There were no significant changes in testosterone, FSH, and inhibin B hormone concentrations during or after 108- or 37-day repeat dosing. Respective levels at the end of the dosing and recovery periods were not different from Day 1. This supported the conclusion that the changes in sperm count were due to YCT-529 activity and not to hormone changes and agrees with findings from a mouse study with BMS-189453¹⁰.

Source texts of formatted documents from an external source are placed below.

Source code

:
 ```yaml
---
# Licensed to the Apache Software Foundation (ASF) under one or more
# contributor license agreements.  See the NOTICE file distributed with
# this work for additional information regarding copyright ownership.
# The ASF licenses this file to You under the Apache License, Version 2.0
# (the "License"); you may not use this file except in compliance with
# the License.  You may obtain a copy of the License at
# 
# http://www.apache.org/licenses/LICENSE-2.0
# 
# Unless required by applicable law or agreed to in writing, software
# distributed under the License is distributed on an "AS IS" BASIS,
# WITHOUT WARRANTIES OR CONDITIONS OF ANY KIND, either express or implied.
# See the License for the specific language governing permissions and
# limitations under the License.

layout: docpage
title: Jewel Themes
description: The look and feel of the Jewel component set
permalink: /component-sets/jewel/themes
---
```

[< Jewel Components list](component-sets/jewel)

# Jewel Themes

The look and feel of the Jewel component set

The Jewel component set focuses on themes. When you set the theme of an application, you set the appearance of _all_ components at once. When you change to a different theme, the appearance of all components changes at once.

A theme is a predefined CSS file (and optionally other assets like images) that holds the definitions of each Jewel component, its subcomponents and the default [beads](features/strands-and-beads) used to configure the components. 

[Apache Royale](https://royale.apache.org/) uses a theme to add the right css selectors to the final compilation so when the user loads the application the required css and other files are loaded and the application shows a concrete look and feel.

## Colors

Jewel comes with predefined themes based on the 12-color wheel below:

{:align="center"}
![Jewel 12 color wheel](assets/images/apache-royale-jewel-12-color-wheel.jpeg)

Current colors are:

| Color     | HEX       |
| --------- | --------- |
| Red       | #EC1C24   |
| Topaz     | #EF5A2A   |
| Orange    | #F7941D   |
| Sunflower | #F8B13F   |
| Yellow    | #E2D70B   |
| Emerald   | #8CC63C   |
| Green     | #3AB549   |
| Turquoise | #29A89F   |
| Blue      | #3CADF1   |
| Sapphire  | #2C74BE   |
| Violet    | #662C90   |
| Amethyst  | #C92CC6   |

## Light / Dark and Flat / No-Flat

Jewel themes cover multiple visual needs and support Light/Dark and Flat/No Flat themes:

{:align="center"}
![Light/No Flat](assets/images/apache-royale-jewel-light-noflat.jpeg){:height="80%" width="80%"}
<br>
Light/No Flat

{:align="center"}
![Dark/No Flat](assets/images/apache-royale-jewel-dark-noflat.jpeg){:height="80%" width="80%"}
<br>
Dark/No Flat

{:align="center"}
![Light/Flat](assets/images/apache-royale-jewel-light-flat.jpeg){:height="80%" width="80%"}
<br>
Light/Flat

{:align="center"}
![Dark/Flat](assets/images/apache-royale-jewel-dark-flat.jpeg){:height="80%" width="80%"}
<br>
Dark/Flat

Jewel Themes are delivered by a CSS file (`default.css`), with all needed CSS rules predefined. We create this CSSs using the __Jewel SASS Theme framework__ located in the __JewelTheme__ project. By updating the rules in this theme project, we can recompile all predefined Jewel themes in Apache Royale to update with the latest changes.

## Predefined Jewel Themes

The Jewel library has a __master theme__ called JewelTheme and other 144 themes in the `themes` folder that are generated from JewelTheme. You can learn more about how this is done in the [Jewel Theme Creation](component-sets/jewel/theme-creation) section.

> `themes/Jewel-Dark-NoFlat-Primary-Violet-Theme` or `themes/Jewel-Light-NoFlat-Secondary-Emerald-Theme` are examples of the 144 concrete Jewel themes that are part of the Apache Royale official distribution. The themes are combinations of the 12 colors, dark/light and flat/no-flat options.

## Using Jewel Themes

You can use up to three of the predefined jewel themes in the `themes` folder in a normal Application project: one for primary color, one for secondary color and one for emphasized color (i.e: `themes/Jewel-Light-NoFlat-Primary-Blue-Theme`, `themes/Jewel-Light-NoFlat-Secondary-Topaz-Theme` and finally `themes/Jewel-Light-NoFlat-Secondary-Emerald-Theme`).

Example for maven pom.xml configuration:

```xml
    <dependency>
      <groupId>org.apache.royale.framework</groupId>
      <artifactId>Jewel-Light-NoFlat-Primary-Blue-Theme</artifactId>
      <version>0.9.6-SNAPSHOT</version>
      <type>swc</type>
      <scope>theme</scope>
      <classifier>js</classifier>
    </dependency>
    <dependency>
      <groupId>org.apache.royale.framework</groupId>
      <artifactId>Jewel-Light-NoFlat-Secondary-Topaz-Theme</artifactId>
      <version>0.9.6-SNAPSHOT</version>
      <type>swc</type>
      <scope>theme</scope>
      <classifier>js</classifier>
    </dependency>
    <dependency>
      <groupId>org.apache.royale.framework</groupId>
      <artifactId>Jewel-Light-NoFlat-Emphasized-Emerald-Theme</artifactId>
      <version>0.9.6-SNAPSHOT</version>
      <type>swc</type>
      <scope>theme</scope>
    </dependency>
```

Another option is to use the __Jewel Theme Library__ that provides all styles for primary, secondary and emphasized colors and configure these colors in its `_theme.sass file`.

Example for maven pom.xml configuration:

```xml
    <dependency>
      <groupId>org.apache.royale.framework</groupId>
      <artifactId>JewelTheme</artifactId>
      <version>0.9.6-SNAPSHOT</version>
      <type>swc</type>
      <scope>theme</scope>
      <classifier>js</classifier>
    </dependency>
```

No statistically significant changes in hematology parameters, including neutrophil granulocyte counts, were noted in any animal of Cohorts 1 or 2 compared to Day 1. RARα has been reported to be the major RAR to mediate neutrophil granulocyte maturation²⁷. However, YCT-529 had no statistically significant changes in neutrophil counts, which could be because the concentration of YCT-529 in bone marrow was too low to antagonize RARα or that the expression of RARβ and/or RARγ is upregulated to compensate for the loss of RARα activity. All serum chemistry parameters of Cohorts 1 or 2 animals were in the normal range²⁸.

Secondary drug transfer through seminal fluid can potentially result in local and/or systemic effects in sexual partners²⁹. Our results show that concentrations in the seminal fluid were at least 8-fold lower than in plasma, indicating that in NHPs, YCT-529 is either secreted into the seminal fluid at small concentrations or not at all. Therefore, the possibility of seminal transfer of YCT-529 is low.

The present study shows that the sequential chemical, biochemical, pharmacological, and biological combination identified the new RARα-specific molecule. YCT-529 exploits the retinoid signaling pathway in the testis as a novel target for male contraception. Oral administration of YCT-529 inhibits fertility reversibly in the mouse model with disrupted spermatogenesis and with cellular specificity predicted for specific inhibition of the RARα pathway. Further, YCT-529 reversibly inhibits sperm production in an NHP model, with no detectable adverse side effects, laying the groundwork for evaluating YCT-529 in human clinical trials.